G-allele of Intronic rs10830963 in MTNR1B Confers Increased Risk of Impaired Fasting Glycemia and Type 2 Diabetes Through an Impaired Glucose-Stimulated Insulin Release

Studies Involving 19,605 Europeans

  1. Thomas Sparsø1,
  2. Amélie Bonnefond2,
  3. Ehm Andersson1,
  4. Nabila Bouatia-Naji2,
  5. Johan Holmkvist1,
  6. Lise Wegner1,
  7. Niels Grarup1,
  8. Anette P. Gjesing1,
  9. Karina Banasik1,
  10. Christine Cavalcanti-Proença2,
  11. Marion Marchand2,
  12. Martine Vaxillaire2,
  13. Guillaume Charpentier3,
  14. Marjo-Riitta Jarvelin4,
  15. Jean Tichet5,
  16. Beverley Balkau6,
  17. Michel Marre7,
  18. Claire Lévy-Marchal8,
  19. Kristine Færch1,
  20. Knut Borch-Johnsen1,9,
  21. Torben Jørgensen1011,
  22. Sten Madsbad1112,
  23. Pernille Poulsen1,
  24. Allan Vaag1,
  25. Christian Dina2,
  26. Torben Hansen1,13,
  27. Oluf Pedersen1,9,11 and
  28. Philippe Froguel2,14
  1. 1Steno Diabetes Center, Gentofte, Denmark;
  2. 2CNRS-UMR-8090, Institute of Biology and Lille 2 University, Pasteur Institute, Lille, France;
  3. 3Endocrinology-Diabetology Unit, Corbeil-Essonnes Hospital, Essonnes, France;
  4. 4Department of Epidemiology and Public Health, Imperial College London, London, U.K., and Institute of Health Sciences, University of Oulu, Finland, Department of Child and Adolescent Health, National Public Health Institute, Finland, Biocenter Oulu, University of Oulu, Oulu, Finland;
  5. 5Institut Inter-Régional pour la Santé (IRSA), La Riche, France;
  6. 6INSERM U780, Villejuif, and University Paris-Sud, Orsay, France;
  7. 7Department of Endocrinology, Diabetology and Nutrition, Bichat-Claude Bernard University Hospital, Assistance Publique des Hôpitaux de Paris, Paris, France, and INSERM U695, Université Paris 7, Paris, France;
  8. 8INSERM, Unité 690, Robert Debré Hospital, Paris, France, and Paris Diderot University, Paris, France;
  9. 9Faculty of Health Sciences, University of Aarhus, Aarhus, Denmark;
  10. 10Research Centre for Prevention and Health, Glostrup University Hospital, Glostrup, Denmark;
  11. 11Faculty of Health Sciences, University of Copenhagen, Copenhagen, Denmark;
  12. 12Hvidovre University Hospital, Hvidovre, Denmark;
  13. 13Faculty of Health Sciences, University of Southern Denmark, Odense, Denmark;
  14. 14Genomic Medicine, Hammersmith Hospital, Imperial College London, U.K.
  1. Corresponding author: Thomas Sparsø, tspr{at}steno.dk.
  1. T.S. and A.B. contributed equally to this work.

Abstract

OBJECTIVE Genome-wide association studies have identified several variants within the MTNR1B locus that are associated with fasting plasma glucose (FPG) and type 2 diabetes. We refined the association signal by direct genotyping and examined for associations of the variant displaying the most independent effect on FPG with isolated impaired fasting glycemia (i-IFG), isolated impaired glucose tolerance (i-IGT), type 2 diabetes, and measures of insulin release and peripheral and hepatic insulin sensitivity.

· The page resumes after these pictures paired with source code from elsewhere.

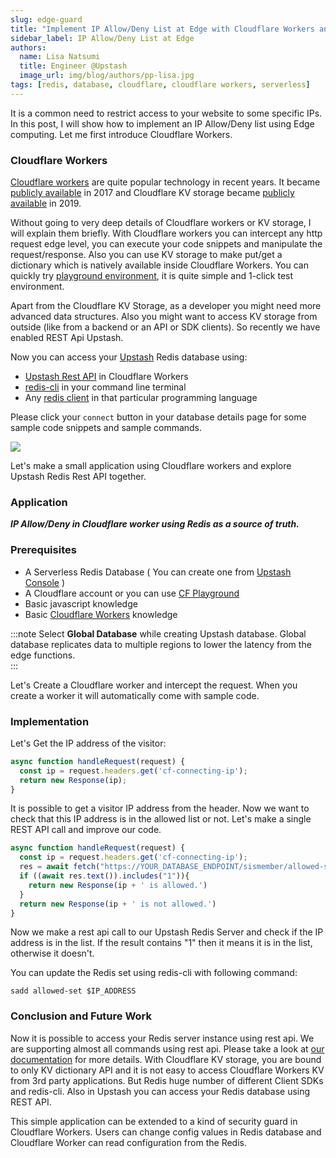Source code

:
 ```yaml
---
slug: edge-guard
title: "Implement IP Allow/Deny List at Edge with Cloudflare Workers and Upstash Redis"
sidebar_label: IP Allow/Deny List at Edge
authors:
  name: Lisa Natsumi
  title: Engineer @Upstash
  image_url: img/blog/authors/pp-lisa.jpg
tags: [redis, database, cloudflare, cloudflare workers, serverless]
---
```

                      
It is a common need to restrict access to your website to some specific IPs. 
In this post, I will show how to implement an IP Allow/Deny list using Edge computing. Let me first introduce Cloudflare Workers.


### Cloudflare Workers
[Cloudflare workers](https://workers.cloudflare.com/) are quite popular technology in recent years. It became [publicly available](https://blog.cloudflare.com/introducing-cloudflare-workers/) in 2017 and
Cloudflare KV storage became [publicly available](https://blog.cloudflare.com/workers-kv-is-ga/) in 2019.

<!--truncate-->

Without going to very deep details of Cloudflare workers or KV storage, I will explain them briefly. 
With Cloudflare workers you can intercept any http request edge level, you can execute your code snippets and manipulate the request/response.
Also you can use KV storage to make put/get a dictionary which is natively available inside Cloudflare Workers.
You can quickly try [playground environment](https://cloudflareworkers.com/), it is quite simple and 1-click test environment.


Apart from the Cloudflare KV Storage, as a developer you might need more advanced data structures. 
Also you might want to access KV storage from outside (like from a backend or an API or SDK clients). 
So recently we have enabled REST Api Upstash.

Now you can access your [Upstash](https://upstash.com/) Redis database using:

* [Upstash Rest API](https://docs.upstash.com/features/restapi) in Cloudflare Workers 
* [redis-cli](https://redis.io/topics/rediscli) in your command line terminal 
* Any [redis client](https://redis.io/clients) in that particular programming language

Please click your `connect` button in your database details page for some sample code snippets and sample commands.

<img src="/img/blog/redis-connect.png" />

Let's make a small application using Cloudflare workers and explore Upstash Redis Rest API together.

### Application 

***IP Allow/Deny in Cloudflare worker using Redis as a source of truth.***

### Prerequisites

* A Serverless Redis Database ( You can create one from [Upstash Console](https://console.upstash.com/) )
* A Cloudflare account or you can use [CF Playground](https://developers.cloudflare.com/workers/learning/playground)
* Basic javascript knowledge
* Basic [Cloudflare Workers](https://developers.cloudflare.com/workers/get-started/guide) knowledge

:::note
Select **Global Database** while creating Upstash database. Global database replicates data to multiple regions to lower the latency from the edge functions.  
:::

Let's Create a Cloudflare worker and intercept the request. When you create a worker it will automatically come with
sample code.

### Implementation
Let's Get the IP address of the visitor:

```javascript
async function handleRequest(request) {
  const ip = request.headers.get('cf-connecting-ip');
  return new Response(ip);
}
```

It is possible to get a visitor IP address from the header. Now we want to check that this IP address is in the allowed
list or not. Let's make a single REST API call and improve our code.

```javascript
async function handleRequest(request) {
  const ip = request.headers.get('cf-connecting-ip');
  res = await fetch("https://YOUR_DATABASE_ENDPOINT/sismember/allowed-set/"+ip+"?_token=YOUR_REST_API_TOKEN")
  if ((await res.text()).includes("1")){
    return new Response(ip + ' is allowed.')
  }
  return new Response(ip + ' is not allowed.')
}
```

Now we make a rest api call to our Upstash Redis Server and check if the IP address is in the list. If the result
contains "1" then it means it is in the list, otherwise it doesn't.

You can update the Redis set using redis-cli with following command:

```
sadd allowed-set $IP_ADDRESS
```

### Conclusion and Future Work

Now it is possible to access your Redis server instance using rest api. 
We are supporting almost all commands using rest api. Please take a look at [our documentation](https://docs.upstash.com/features/restapi) for more details.
With Cloudflare KV storage, you are bound to only KV dictionary API and it is not easy to access Cloudflare Workers KV from 3rd party applications.
But Redis huge number of different Client SDKs and redis-cli. Also in Upstash you can access your Redis database using REST API.

This simple application can be extended to a kind of security guard in Cloudflare Workers. Users can change config values in Redis database and Cloudflare Worker can read configuration from the Redis.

RESEARCH DESIGN AND METHODS We examined European-descent participants in the Inter99 study (n = 5,553), in a sample of young healthy Danes (n = 372), in Danish twins (n = 77 elderly and n = 97 young), in additional Danish type 2 diabetic patients (n = 1,626) and control subjects (n = 505), in the Data from the Epidemiological Study on the Insulin Resistance Syndrome (DESIR) study (n = 4,656), in the North Finland Birth Cohort 86 (n = 5,258), and in the Haguenau study (n = 1,461).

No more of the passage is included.